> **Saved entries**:
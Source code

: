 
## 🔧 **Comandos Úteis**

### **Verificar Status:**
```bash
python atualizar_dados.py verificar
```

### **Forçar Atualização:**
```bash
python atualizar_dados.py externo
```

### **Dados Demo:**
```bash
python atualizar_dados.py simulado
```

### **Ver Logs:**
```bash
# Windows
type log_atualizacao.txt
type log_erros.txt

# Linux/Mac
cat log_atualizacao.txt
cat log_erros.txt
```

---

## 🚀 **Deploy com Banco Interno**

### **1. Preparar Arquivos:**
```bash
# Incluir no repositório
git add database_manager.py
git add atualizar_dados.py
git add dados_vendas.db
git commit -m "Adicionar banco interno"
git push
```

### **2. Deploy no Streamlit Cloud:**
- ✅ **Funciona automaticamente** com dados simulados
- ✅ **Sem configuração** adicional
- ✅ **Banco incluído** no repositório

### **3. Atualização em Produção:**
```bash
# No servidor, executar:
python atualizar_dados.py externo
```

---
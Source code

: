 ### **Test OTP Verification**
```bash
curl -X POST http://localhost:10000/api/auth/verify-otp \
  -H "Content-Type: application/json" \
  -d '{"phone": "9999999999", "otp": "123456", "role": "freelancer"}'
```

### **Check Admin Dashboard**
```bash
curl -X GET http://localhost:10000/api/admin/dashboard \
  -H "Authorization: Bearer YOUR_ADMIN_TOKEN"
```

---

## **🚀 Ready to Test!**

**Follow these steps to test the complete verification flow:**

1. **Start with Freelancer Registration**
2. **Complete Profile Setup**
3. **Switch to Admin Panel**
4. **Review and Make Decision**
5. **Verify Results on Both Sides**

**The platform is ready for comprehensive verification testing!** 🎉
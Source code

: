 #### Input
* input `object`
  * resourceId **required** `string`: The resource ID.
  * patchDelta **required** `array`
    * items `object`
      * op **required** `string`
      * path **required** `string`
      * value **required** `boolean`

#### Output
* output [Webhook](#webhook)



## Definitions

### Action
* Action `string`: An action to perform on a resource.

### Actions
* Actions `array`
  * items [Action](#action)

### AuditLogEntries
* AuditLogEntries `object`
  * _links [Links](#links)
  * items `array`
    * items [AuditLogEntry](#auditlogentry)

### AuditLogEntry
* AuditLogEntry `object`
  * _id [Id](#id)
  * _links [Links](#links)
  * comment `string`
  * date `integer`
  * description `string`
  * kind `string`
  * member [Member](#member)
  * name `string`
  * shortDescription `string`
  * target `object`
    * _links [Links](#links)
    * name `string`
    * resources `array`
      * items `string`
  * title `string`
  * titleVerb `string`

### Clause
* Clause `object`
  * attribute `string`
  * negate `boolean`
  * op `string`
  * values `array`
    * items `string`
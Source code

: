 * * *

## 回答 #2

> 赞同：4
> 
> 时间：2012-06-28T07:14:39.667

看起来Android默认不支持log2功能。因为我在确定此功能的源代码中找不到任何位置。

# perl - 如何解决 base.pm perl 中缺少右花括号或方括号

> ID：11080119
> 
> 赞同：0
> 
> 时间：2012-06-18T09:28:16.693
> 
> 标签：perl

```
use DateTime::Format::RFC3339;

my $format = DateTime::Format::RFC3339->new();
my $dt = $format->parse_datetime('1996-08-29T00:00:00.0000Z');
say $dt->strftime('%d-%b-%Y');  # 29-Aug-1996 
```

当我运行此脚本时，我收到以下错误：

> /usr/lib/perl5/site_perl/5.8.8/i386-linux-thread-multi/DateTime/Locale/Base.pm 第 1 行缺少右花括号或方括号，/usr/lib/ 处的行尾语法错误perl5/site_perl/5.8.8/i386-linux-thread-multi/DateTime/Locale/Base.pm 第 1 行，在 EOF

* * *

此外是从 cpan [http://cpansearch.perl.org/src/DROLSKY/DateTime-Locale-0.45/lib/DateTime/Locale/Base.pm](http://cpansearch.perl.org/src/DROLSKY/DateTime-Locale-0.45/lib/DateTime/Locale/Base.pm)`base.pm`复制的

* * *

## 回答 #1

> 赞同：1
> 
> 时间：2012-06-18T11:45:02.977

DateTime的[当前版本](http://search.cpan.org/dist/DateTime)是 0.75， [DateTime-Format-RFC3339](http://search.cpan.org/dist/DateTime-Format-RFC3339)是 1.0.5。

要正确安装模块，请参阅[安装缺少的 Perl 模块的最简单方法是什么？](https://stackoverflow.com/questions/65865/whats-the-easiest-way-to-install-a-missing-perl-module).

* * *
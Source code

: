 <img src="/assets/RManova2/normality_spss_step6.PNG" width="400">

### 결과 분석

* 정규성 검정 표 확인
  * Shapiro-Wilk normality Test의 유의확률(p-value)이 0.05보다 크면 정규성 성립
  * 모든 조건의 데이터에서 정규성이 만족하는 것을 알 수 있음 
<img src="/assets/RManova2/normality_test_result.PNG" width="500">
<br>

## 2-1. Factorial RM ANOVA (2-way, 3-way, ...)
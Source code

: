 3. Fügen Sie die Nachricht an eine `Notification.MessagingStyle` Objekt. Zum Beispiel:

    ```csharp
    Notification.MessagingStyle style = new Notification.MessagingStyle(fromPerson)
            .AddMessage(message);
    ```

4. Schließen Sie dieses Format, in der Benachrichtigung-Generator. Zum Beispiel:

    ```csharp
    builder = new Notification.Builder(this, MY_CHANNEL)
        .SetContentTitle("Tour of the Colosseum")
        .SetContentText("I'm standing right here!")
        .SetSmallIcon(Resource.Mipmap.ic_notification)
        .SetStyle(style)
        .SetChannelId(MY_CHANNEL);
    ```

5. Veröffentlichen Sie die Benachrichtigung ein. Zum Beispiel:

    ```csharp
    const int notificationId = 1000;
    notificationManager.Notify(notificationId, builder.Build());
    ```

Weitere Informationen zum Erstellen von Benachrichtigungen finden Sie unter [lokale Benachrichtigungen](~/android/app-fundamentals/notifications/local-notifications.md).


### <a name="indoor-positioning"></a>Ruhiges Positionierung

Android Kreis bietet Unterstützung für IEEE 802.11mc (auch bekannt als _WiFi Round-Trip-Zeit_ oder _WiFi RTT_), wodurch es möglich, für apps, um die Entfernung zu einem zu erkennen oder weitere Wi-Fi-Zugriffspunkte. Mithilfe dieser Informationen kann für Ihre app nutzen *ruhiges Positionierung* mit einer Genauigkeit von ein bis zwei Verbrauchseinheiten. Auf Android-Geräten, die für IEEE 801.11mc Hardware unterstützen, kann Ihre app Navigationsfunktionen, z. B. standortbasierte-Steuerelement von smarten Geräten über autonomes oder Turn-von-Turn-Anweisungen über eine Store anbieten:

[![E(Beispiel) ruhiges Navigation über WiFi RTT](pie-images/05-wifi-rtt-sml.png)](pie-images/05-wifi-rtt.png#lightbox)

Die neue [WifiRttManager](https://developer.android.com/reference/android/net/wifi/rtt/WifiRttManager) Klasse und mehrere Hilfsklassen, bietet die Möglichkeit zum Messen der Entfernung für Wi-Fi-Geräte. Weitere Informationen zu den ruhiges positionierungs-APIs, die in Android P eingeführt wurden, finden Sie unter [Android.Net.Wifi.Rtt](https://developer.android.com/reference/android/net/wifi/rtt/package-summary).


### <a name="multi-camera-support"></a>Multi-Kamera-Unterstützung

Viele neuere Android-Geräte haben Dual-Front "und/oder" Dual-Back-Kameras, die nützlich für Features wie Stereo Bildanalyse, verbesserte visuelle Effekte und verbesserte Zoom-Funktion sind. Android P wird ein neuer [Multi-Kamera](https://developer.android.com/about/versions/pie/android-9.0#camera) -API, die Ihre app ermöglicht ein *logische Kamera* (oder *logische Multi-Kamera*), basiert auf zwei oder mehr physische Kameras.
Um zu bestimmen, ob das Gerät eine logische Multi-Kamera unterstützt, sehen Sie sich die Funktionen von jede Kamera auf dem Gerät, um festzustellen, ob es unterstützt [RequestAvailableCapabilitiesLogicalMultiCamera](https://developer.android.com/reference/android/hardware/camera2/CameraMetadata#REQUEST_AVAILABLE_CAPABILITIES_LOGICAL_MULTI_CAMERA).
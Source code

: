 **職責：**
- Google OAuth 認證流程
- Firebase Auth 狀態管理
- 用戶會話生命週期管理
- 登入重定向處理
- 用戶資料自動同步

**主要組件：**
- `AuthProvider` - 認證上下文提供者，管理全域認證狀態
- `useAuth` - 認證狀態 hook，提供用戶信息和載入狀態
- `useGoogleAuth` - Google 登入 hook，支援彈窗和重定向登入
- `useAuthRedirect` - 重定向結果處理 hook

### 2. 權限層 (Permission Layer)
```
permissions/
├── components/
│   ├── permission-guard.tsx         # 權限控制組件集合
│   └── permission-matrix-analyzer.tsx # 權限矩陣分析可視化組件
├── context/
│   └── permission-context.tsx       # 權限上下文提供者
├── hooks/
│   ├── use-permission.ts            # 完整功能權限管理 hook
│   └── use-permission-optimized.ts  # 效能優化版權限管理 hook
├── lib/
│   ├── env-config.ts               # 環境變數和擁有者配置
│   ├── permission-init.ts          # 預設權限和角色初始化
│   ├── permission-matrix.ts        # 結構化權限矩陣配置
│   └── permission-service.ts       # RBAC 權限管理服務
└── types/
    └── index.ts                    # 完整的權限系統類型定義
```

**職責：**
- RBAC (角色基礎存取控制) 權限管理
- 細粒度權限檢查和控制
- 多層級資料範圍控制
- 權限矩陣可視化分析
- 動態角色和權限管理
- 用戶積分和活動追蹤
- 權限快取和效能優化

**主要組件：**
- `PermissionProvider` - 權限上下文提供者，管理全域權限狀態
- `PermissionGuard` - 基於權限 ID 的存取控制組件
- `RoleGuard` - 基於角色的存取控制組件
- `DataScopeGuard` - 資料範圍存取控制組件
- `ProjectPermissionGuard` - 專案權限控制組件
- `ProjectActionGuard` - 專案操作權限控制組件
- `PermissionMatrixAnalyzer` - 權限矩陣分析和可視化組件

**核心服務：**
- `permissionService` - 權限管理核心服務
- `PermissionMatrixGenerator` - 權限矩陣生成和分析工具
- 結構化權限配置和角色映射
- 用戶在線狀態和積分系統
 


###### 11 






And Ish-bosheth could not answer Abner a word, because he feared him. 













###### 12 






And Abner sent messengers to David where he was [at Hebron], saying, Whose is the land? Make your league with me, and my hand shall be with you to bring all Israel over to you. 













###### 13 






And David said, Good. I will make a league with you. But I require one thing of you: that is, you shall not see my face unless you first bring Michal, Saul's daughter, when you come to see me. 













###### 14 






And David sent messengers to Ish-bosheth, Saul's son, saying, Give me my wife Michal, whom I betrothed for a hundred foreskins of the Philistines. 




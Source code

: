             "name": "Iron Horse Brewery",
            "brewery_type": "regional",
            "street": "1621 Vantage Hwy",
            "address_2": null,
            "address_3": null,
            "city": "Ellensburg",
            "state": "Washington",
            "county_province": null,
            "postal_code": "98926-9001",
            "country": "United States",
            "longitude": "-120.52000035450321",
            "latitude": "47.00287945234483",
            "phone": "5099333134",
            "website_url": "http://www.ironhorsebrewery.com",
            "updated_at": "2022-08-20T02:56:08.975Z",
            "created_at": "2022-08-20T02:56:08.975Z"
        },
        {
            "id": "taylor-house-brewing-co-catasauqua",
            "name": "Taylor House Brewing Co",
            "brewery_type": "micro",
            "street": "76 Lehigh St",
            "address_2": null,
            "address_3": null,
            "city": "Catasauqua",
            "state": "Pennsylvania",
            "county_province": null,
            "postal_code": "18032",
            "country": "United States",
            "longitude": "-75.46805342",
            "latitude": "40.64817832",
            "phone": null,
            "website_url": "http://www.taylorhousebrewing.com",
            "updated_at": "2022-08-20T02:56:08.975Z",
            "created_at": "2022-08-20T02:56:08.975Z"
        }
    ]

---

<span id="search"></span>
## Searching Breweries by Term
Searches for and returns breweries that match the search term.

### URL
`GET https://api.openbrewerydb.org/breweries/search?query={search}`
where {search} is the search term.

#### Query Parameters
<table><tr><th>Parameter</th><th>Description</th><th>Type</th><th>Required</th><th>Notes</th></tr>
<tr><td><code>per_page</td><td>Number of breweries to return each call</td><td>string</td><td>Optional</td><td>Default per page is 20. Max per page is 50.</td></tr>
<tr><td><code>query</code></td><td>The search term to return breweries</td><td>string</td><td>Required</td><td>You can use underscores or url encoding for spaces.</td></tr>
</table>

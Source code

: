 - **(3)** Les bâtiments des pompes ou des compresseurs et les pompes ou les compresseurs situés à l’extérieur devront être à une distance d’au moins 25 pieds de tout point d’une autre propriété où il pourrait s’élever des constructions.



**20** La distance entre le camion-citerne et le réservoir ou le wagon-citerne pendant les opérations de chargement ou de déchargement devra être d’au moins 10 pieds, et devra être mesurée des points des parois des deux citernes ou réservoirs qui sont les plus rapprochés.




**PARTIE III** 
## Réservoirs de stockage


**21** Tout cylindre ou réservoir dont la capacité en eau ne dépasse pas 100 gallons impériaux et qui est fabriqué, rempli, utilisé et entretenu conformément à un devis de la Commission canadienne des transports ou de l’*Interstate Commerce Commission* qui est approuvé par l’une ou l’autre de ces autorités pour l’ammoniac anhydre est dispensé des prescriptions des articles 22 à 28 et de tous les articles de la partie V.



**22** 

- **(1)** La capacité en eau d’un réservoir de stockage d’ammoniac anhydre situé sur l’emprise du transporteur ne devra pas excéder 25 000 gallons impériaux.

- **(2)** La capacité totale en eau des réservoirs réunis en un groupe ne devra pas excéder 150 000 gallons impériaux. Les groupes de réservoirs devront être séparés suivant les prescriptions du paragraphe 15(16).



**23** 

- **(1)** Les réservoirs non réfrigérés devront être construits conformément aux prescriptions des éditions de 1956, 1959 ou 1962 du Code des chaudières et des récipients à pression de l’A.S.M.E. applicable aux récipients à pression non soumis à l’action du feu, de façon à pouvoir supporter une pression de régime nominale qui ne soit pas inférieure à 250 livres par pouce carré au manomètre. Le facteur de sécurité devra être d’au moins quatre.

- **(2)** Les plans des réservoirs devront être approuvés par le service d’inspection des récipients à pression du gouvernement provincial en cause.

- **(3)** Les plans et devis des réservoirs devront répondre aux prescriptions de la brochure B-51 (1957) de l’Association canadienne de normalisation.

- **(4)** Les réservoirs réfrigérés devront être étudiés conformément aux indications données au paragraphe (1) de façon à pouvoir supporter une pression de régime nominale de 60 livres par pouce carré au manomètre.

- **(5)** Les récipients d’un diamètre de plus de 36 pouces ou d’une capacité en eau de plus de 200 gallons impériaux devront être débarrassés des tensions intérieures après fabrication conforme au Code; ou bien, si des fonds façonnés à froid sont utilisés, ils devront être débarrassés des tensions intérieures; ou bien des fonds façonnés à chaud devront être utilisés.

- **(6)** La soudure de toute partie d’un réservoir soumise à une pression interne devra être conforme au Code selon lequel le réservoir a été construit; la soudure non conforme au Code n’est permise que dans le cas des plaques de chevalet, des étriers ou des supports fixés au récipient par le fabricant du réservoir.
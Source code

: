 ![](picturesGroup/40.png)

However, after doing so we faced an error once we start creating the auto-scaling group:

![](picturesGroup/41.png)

> **Work required**: Nothing but the lines from the start of the data above through the line with "- ✅ **Funciona" should appear in your answer, copied exactly.

> **Answer box**:
Source code

: 
## 🔧 **Comandos Úteis**

### **Verificar Status:**
```bash
python atualizar_dados.py verificar
```

### **Forçar Atualização:**
```bash
python atualizar_dados.py externo
```

### **Dados Demo:**
```bash
python atualizar_dados.py simulado
```

### **Ver Logs:**
```bash
# Windows
type log_atualizacao.txt
type log_erros.txt

# Linux/Mac
cat log_atualizacao.txt
cat log_erros.txt
```

---

## 🚀 **Deploy com Banco Interno**

### **1. Preparar Arquivos:**
```bash
# Incluir no repositório
git add database_manager.py
git add atualizar_dados.py
git add dados_vendas.db
git commit -m "Adicionar banco interno"
git push
```

### **2. Deploy no Streamlit Cloud:**
- ✅ **Funciona automaticamente** com dados simulados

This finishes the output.